Entries taken from a collection:
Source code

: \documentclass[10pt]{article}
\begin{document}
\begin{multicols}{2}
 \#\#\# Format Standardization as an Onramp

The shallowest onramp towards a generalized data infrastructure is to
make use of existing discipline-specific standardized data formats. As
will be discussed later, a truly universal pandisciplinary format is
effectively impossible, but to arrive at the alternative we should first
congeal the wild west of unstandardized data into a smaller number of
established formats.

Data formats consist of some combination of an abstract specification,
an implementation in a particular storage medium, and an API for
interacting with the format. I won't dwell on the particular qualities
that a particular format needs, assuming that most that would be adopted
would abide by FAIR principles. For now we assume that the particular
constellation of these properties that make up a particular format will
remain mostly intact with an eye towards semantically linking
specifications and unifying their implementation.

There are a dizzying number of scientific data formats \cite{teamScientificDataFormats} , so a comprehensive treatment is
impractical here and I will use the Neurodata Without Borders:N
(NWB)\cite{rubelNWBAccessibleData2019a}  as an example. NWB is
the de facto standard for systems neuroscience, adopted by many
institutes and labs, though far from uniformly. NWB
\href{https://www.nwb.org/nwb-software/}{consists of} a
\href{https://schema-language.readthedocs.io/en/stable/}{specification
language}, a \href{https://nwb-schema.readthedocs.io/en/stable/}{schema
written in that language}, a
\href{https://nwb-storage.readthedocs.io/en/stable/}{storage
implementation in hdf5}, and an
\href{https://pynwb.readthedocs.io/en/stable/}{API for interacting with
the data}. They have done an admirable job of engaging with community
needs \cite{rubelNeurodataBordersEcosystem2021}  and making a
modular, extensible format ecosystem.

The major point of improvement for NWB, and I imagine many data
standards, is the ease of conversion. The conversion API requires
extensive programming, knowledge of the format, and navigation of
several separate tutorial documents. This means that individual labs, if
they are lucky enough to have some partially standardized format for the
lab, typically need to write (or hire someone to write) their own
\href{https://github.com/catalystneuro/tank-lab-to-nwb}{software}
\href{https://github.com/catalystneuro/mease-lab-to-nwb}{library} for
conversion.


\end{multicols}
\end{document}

PROMPT:
Return every line of the entries above that the string "language" appears in.

FINISHED TASK:
\href{https://schema-language.readthedocs.io/en/stable/}{specification
language}, a \href{https://nwb-schema.readthedocs.io/en/stable/}{schema
written in that language}, a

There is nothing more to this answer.